UK Prime Minister Theresa May has a plan to make up for a potentially massive shortfall in funding to British venture capitalists.
Currently, UK-based VCs rely heavily on the European Investment Fund, an EU organisation that pools funding from different governments and banks to fund investments.
Now that the UK plans to quit the European Union, it isn’t clear whether VC firms can rely on EIF funding even in the short term.
But the Conservative manifesto, released this morning, pledged that the UK’s British Business Bank will make up for any EIF shortfall.
The detail is scant, but it states: “When we leave the European Union, we will fund the British Business Bank with the repatriated funds from the European Investment Fund.”
There’s no further detail than that — such as amounts, a timeline, or even whether the UK can really get its money back. But VCs are optimistic.
“Four thumbs up,” said Rob Kniaz, founding partner at Hoxton Capital. “It’s absolutely essential.”
The EIF is controlled by the European Investment Bank, in which the UK has a 16% stake. According to a Financial Times analysis, that stake might be worth as much as €10.2 billion.
By the end of 2015, the EIF had funnelled €2.3 billion (£1.9 billion) into 144 UK venture capital firms, including well-known names like Balderton Capital, Atomico, and Seedcamp.
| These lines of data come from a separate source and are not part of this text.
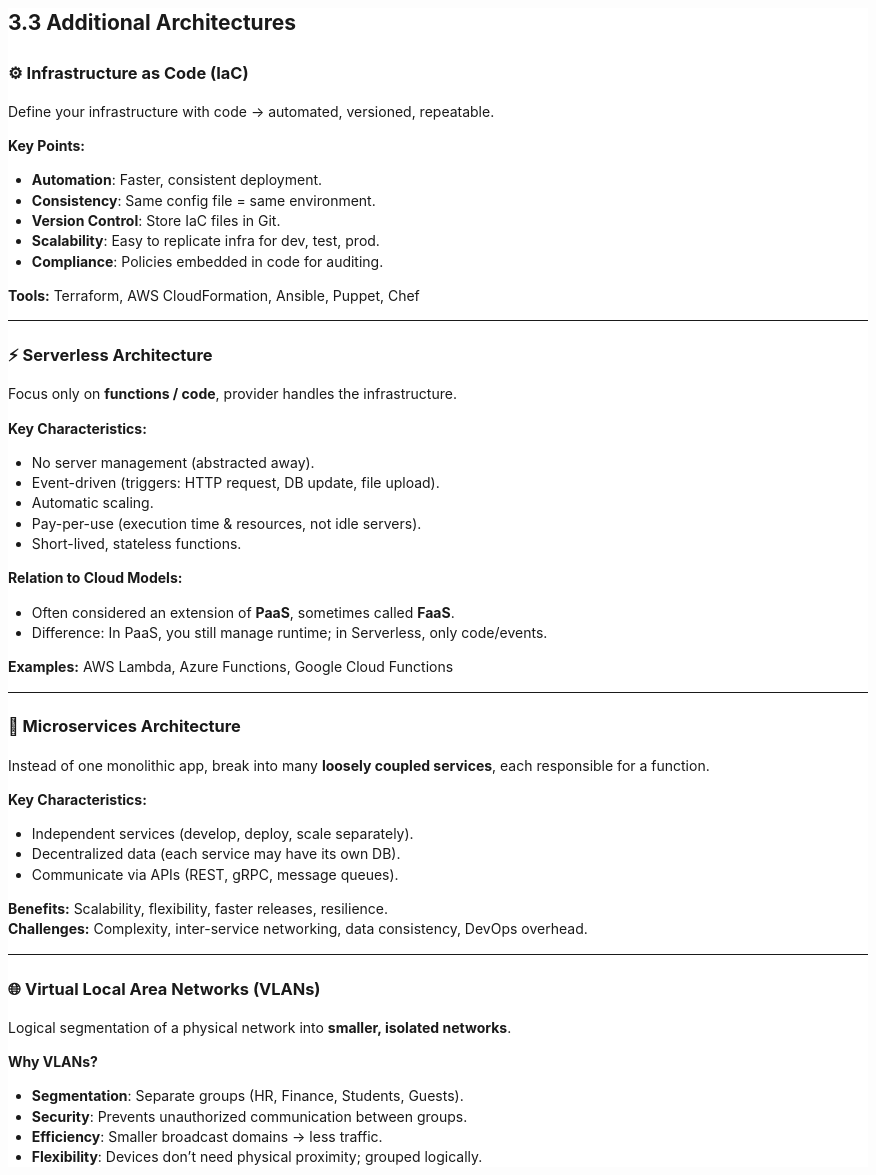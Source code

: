 ## 3.3 Additional Architectures  

### ⚙️ Infrastructure as Code (IaC)  
Define your infrastructure with code → automated, versioned, repeatable.  

**Key Points:**  
- **Automation**: Faster, consistent deployment.  
- **Consistency**: Same config file = same environment.  
- **Version Control**: Store IaC files in Git.  
- **Scalability**: Easy to replicate infra for dev, test, prod.  
- **Compliance**: Policies embedded in code for auditing.  

**Tools:** Terraform, AWS CloudFormation, Ansible, Puppet, Chef  

---

### ⚡ Serverless Architecture  
Focus only on **functions / code**, provider handles the infrastructure.  

**Key Characteristics:**  
- No server management (abstracted away).  
- Event-driven (triggers: HTTP request, DB update, file upload).  
- Automatic scaling.  
- Pay-per-use (execution time & resources, not idle servers).  
- Short-lived, stateless functions.  

**Relation to Cloud Models:**  
- Often considered an extension of **PaaS**, sometimes called **FaaS**.  
- Difference: In PaaS, you still manage runtime; in Serverless, only code/events.  

**Examples:** AWS Lambda, Azure Functions, Google Cloud Functions  

---

### 🧩 Microservices Architecture  
Instead of one monolithic app, break into many **loosely coupled services**, each responsible for a function.  

**Key Characteristics:**  
- Independent services (develop, deploy, scale separately).  
- Decentralized data (each service may have its own DB).  
- Communicate via APIs (REST, gRPC, message queues).  

**Benefits:** Scalability, flexibility, faster releases, resilience.  
**Challenges:** Complexity, inter-service networking, data consistency, DevOps overhead.  

---

### 🌐 Virtual Local Area Networks (VLANs)  
Logical segmentation of a physical network into **smaller, isolated networks**.  

**Why VLANs?**  
- **Segmentation**: Separate groups (HR, Finance, Students, Guests).  
- **Security**: Prevents unauthorized communication between groups.  
- **Efficiency**: Smaller broadcast domains → less traffic.  
- **Flexibility**: Devices don’t need physical proximity; grouped logically.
VC firms see the potential loss of that funding as a serious risk.
An EIF spokesman told Business Insider that “there is no moratorium” on lending to the UK, but added that the extra due diligence now required means funding can take longer. The EIF’s current agreements are still valid, and Business Insider understands the fund expects to sign new deals this year.
Still, Business Insider also understands some new agreements might new special arrangements, because the extra risks.
In short, the EIF now needs to assess whether it could stay committed to a UK investment, and funding might be about to get very tough.